アルスラーン戦記(3) (週刊少年マガジンコミックス)
内容紹介
わずか6人、標的は30万
天才軍師ナルサスと侍童エラムを加え、4人となったアルスラーン一行。しかし、彼らを捕らえんとする裏切り者・カーラーンの策が執拗に迫ります。
女神の如き美貌と卓越した弓の腕を持つ神官ファランギース、そして飄々と戦場を駆ける楽士ギーブ。最強の布陣が整った瞬間、パルス奪還軍(6人)による、常識外れの反攻作戦が幕を開けます。
一方、占領下の王都では、狂信的な司教ボダンによる文化破壊が進行。さらに地下深くでは、銀仮面ヒルメスと囚われのアンドラゴラス王が対峙し、パルス王家に隠された「血の禁忌」が静かに首をもたげ始めます。
ファランギース降臨と、最強の「6人」
「絶世の美女」と呼ばなければ返事すらしないファランギースの凛とした魅力と、それに鼻の下を伸ばしつつも超一流の技を見せるギーブ。この二人が加わったことで、戦力的にも華やかさ的にも完成された「チーム」としての面白さが爆発します。
文化を焼く狂気、ボダンへの憤り
異教の書物を片っ端から焚書にする司教ボダンの描写は、知識人であるナルサスならずとも強い怒りを感じさせます。「略奪」以上に「歴史と知識を消す」行為の醜悪さが、ルシタニアという勢力の異質さを際立たせています。
地下牢に響く、王家の「血」の因縁
鎖に繋がれた父王と、憎悪を燃やす銀仮面。ヒルメスの正体、そしてアンドラゴラスが隠しているパルス王族の秘密。「正統なる血筋」を巡るミステリーが、単なる戦争物語に深い陰影を与えています。

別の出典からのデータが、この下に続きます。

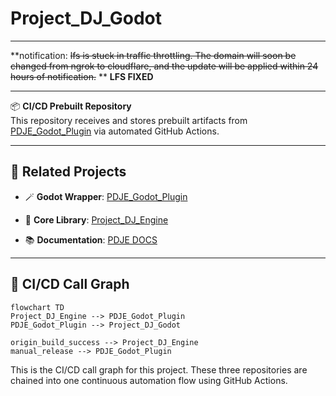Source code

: # Project_DJ_Godot

---

**notification: ~~lfs is stuck in traffic throttling. The domain will soon be changed from ngrok to cloudflare, and the update will be applied within 24 hours of notification.~~ **
**LFS FIXED**

---


📦 **CI/CD Prebuilt Repository**  
This repository receives and stores prebuilt artifacts from [PDJE_Godot_Plugin](https://github.com/Rliop913/PDJE_Godot_Plugin) via automated GitHub Actions.

---


## 🔗 Related Projects
- 🪄 **Godot Wrapper**: [PDJE_Godot_Plugin](https://github.com/Rliop913/PDJE_Godot_Plugin)

- 🧱 **Core Library**: [Project_DJ_Engine](https://github.com/Rliop913/Project_DJ_Engine)

- 📚 **Documentation**: [PDJE DOCS](https://rliop913.github.io/Project_DJ_Engine)

---

## 🔁 CI/CD Call Graph

```mermaid
flowchart TD
Project_DJ_Engine --> PDJE_Godot_Plugin
PDJE_Godot_Plugin --> Project_DJ_Godot

origin_build_success --> Project_DJ_Engine
manual_release --> PDJE_Godot_Plugin
```
This is the CI/CD call graph for this project.
These three repositories are chained into one continuous automation flow using GitHub Actions.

戦死した敵兵のために祈りを捧げるアルスラーンの姿に、胸が熱くなりました。戦場においてそれは「甘さ」かもしれませんが、憎しみの連鎖を止めることができるのは、そんな彼の「分け隔てない慈悲」だけなのかもしれません。 最強の戦士や天才の軍師が、なぜこの非力な少年に惹かれ、命を懸けるのか。 その答えが、戦場で見せる彼のふとした仕草や言葉に集約されている気がします。